* **TASK TO COMPLETE**
Your task is to filter the data below down to the lines holding "occur".

(LISTED RECORDS)

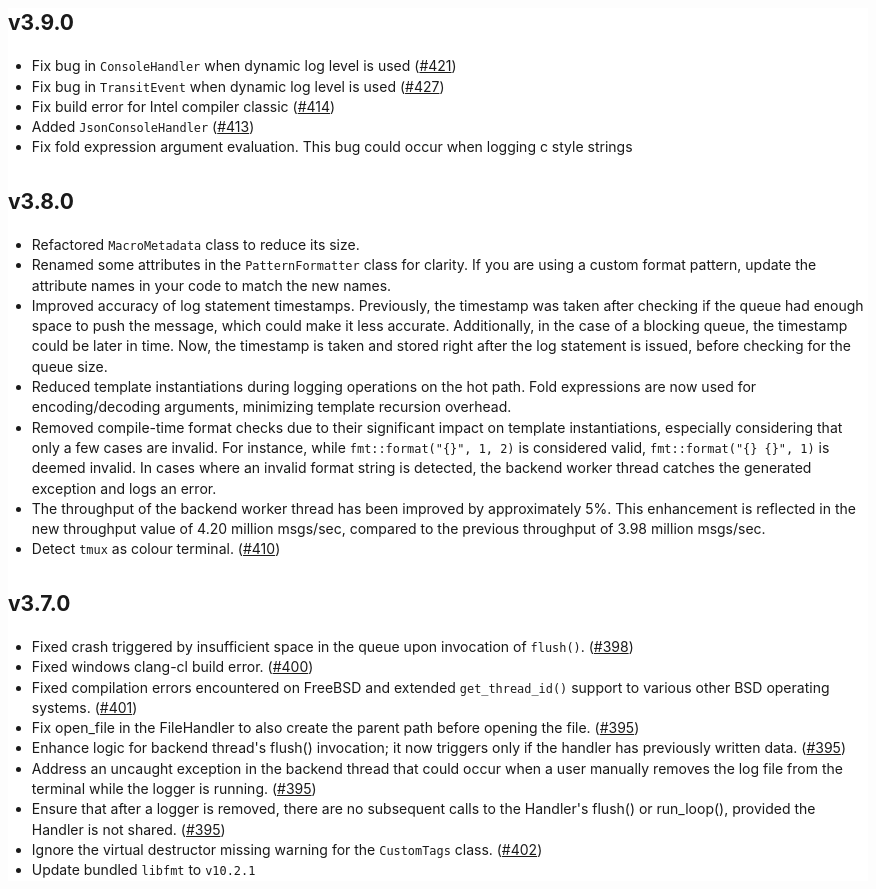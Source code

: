 ## v3.9.0

- Fix bug in `ConsoleHandler` when dynamic log level is used ([#421](https://github.com/odygrd/quill/pull/421))
- Fix bug in `TransitEvent` when dynamic log level is used ([#427](https://github.com/odygrd/quill/pull/427))
- Fix build error for Intel compiler classic ([#414](https://github.com/odygrd/quill/pull/414))
- Added `JsonConsoleHandler` ([#413](https://github.com/odygrd/quill/issues/413))
- Fix fold expression argument evaluation. This bug could occur when logging c style strings

## v3.8.0

- Refactored `MacroMetadata` class to reduce its size.
- Renamed some attributes in the `PatternFormatter` class for clarity. If you are using a custom format pattern, update
  the attribute names in your code to match the new names.
- Improved accuracy of log statement timestamps. Previously, the timestamp was taken after checking if the queue had
  enough space to push the message, which could make it less accurate. Additionally, in the case of a blocking queue,
  the timestamp could be later in time. Now, the timestamp is taken and stored right after the log statement is issued,
  before checking for the queue size.
- Reduced template instantiations during logging operations on the hot path. Fold expressions are now used for
  encoding/decoding arguments, minimizing template recursion overhead.
- Removed compile-time format checks due to their significant impact on template instantiations, especially considering
  that only a few cases are invalid. For instance, while `fmt::format("{}", 1, 2)` is considered valid,
  `fmt::format("{} {}", 1)` is deemed invalid. In cases where an invalid format string is detected, the backend worker
  thread catches the generated exception and logs an error.
- The throughput of the backend worker thread has been improved by approximately 5%. This enhancement is reflected in
  the new throughput value of 4.20 million msgs/sec, compared to the previous throughput of 3.98 million msgs/sec.
- Detect `tmux` as colour terminal. ([#410](https://github.com/odygrd/quill/issues/410))

## v3.7.0

- Fixed crash triggered by insufficient space in the queue upon invocation
  of ``flush()``. ([#398](https://github.com/odygrd/quill/pull/398))
- Fixed windows clang-cl build error. ([#400](https://github.com/odygrd/quill/pull/400))
- Fixed compilation errors encountered on FreeBSD and extended ``get_thread_id()`` support to various other BSD
  operating systems. ([#401](https://github.com/odygrd/quill/pull/401))
- Fix open_file in the FileHandler to also create the parent path before opening the
  file. ([#395](https://github.com/odygrd/quill/issues/395))
- Enhance logic for backend thread's flush() invocation; it now triggers only if the handler has previously written
  data. ([#395](https://github.com/odygrd/quill/issues/395))
- Address an uncaught exception in the backend thread that could occur when a user manually removes the log file from
  the terminal while the logger is running. ([#395](https://github.com/odygrd/quill/issues/395))
- Ensure that after a logger is removed, there are no subsequent calls to the Handler's flush() or run_loop(), provided
  the Handler is not shared. ([#395](https://github.com/odygrd/quill/issues/395))
- Ignore the virtual destructor missing warning for the `CustomTags`
  class. ([#402](https://github.com/odygrd/quill/pull/402))
- Update bundled `libfmt` to `v10.2.1`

(End LISTED RECORDS)

* **EXERCISE ANSWER**
- Fix fold expression argument evaluation. This bug could occur when logging c style strings
- Address an uncaught exception in the backend thread that could occur when a user manually removes the log file from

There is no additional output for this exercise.